DATA EXTRACTS:
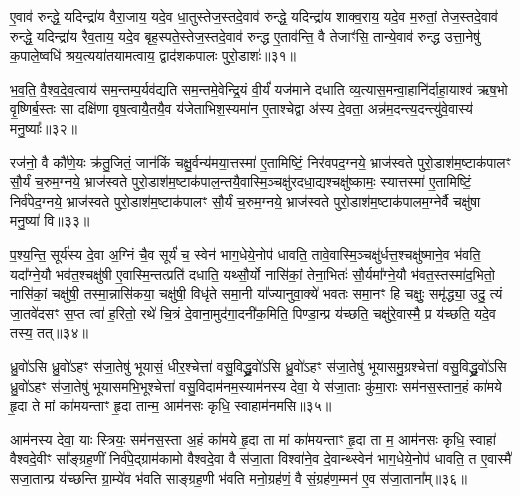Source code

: ए॒वाव॑ रुन्द्धे॒ यदिन्द्रा॑य वैरा॒जाय॒ यदे॒व धा॒तुस्तेज॒स्तदे॒वाव॑ रुन्द्धे॒ यदिन्द्रा॑य शाक्व॒राय॒ यदे॒व म॒रुतां॒ तेज॒स्तदे॒वाव॑ रुन्द्धे॒ यदिन्द्रा॑य रैव॒ताय॒ यदे॒व बृह॒स्पते॒स्तेज॒स्तदे॒वाव॑ रुन्द्ध ए॒ताव॑न्ति॒ वै तेजाꣳ॑सि॒ तान्ये॒वाव॑ रुन्द्ध उत्ता॒नेषु॑ क॒पाले॒ष्वधि॑ श्रय॒त्यया॑तयामत्वाय॒ द्वाद॑शकपालः पुरो॒डाशः॑॥३१॥

भ॒व॒ति॒ वै॒श्व॒दे॒व॒त्वाय॑ सम॒न्तम्प॒र्यव॑द्यति सम॒न्तमे॒वेन्द्रि॒यं वी॒र्यं॑ यज॑माने दधाति व्य॒त्यास॒मन्वा॒हानि॑र्दाहा॒याश्व॑ ऋष॒भो वृ॒ष्णिर्ब॒स्तः सा दक्षि॑णा वृष॒त्वायै॒तयै॒व य॑जेताभिश॒स्यमा॑न ए॒ताश्चेद्वा अ॑स्य दे॒वता॒ अन्न॑म॒दन्त्य॒दन्त्यु॑वे॒वास्य॑ मनु॒ष्याः᳚॥३२॥

{\anuvakamend[{इ॒न्द्रि॒यका॑मः सवि॒तुस्तेज॒स्तत्पु॑रो॒डाशो॒\-ऽष्टात्रिꣳ॑शच्च॥७॥}]}

रज॑नो॒ वै कौ॑णे॒यः क्र॑तु॒जितं॒ जान॑किं चक्षु॒र्वन्य॑मया॒त्तस्मा॑ ए॒तामिष्टिं॒ निर॑वपद॒ग्नये॒ भ्राज॑स्वते पुरो॒डाश॑म॒ष्टाक॑पालꣳ सौ॒र्यं च॒रुम॒ग्नये॒ भ्राज॑स्वते पुरो॒डाश॑म॒ष्टाक॑पाल॒न्तयै॒वास्मि॒ञ्चक्षु॑रदधा॒द्यश्चक्षु॑ष्कामः॒ स्यात्तस्मा॑ ए॒तामिष्टिं॒ निर्व॑पेद॒ग्नये॒ भ्राज॑स्वते पुरो॒डाश॑म॒ष्टाक॑पालꣳ सौ॒र्यं च॒रुम॒ग्नये॒ भ्राज॑स्वते पुरो॒डाश॑म॒ष्टाक॑पालम॒ग्नेर्वै चक्षु॑षा मनु॒ष्या॑ वि॥३३॥

प॒श्य॒न्ति॒ सूर्य॑स्य दे॒वा अ॒ग्निं चै॒व सूर्यं॑ च॒ स्वेन॑ भाग॒धेये॒नोप॑ धावति॒ तावे॒वास्मि॒ञ्चक्षु॑र्धत्त॒श्चक्षु॑ष्माने॒व भ॑वति॒ यदा᳚ग्ने॒यौ भव॑त॒श्चक्षु॑षी ए॒वास्मि॒न्तत्प्रति॑ दधाति॒ यथ्सौ॒र्यो नासि॑कां॒ तेना॒भितः॑ सौ॒र्यमा᳚ग्ने॒यौ भ॑वत॒स्तस्मा॑द॒भितो॒ नासि॑कां॒ चक्षु॑षी॒ तस्मा॒न्नासि॑कया॒ चक्षु॑षी॒ विधृ॑ते समा॒नी या᳚ज्यानुवा॒क्ये॑ भवतः समा॒नꣳ हि चक्षुः॒ समृ॑द्ध्या॒ उदु॒ त्यं जा॒तवे॑दसꣳ स॒प्त त्वा॑ ह॒रितो॒ रथे॑ चि॒त्रं दे॒वाना॒मुद॑गा॒दनी॑क॒मिति॒ पिण्डा॒न्प्र य॑च्छति॒ चक्षु॑रे॒वास्मै॒ प्र य॑च्छति॒ यदे॒व तस्य॒ तत्॥३४॥

{\anuvakamend[{वि ह्य॑ष्टाविꣳ॑शतिश्च॥८॥}]}

ध्रु॒वो॑\-ऽसि ध्रु॒वो॑\-ऽहꣳ स॑जा॒तेषु॑ भूयासं॒ धीर॒श्चेत्ता॑ वसु॒विद्ध्रु॒वो॑\-ऽसि ध्रु॒वो॑\-ऽहꣳ स॑जा॒तेषु॑ भूयासमु॒ग्रश्चेत्ता॑ वसु॒विद्ध्रु॒वो॑\-ऽसि ध्रु॒वो॑\-ऽहꣳ स॑जा॒तेषु॑ भूयासमभि॒भूश्चेत्ता॑ वसु॒विदाम॑नम॒स्याम॑नस्य देवा॒ ये स॑जा॒ताः कु॑मा॒राः सम॑नस॒स्तान॒हं का॑मये हृ॒दा ते मां का॑मयन्ताꣳ हृ॒दा तान्म॒ आम॑नसः कृधि॒ स्वाहाम॑नमसि॥३५॥

आम॑नस्य देवा॒ याः स्त्रियः॒ सम॑नस॒स्ता अ॒हं का॑मये हृ॒दा ता मां का॑मयन्ताꣳ हृ॒दा ता म॒ आम॑नसः कृधि॒ स्वाहा॑ वैश्वदे॒वीꣳ सा᳚ङ्ग्रह॒णीं निर्व॑पे॒द्ग्राम॑कामो वैश्वदे॒वा वै स॑जा॒ता विश्वा॑ने॒व दे॒वान्थ्स्वेन॑ भाग॒धेये॒नोप॑ धावति॒ त ए॒वास्मै॑ सजा॒तान्प्र य॑च्छन्ति ग्रा॒म्ये॑व भ॑वति साङ्ग्रह॒णी भ॑वति मनो॒ग्रह॑णं॒ वै सं॒ग्रह॑ण॒म्मन॑ ए॒व स॑जा॒ताना᳚म्॥३६॥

TASK DESCRIPTION:
After reading the material above, state how many of its lines hold the word "anuvakamend". No other output is needed.

THE COMPLETED TASK:
2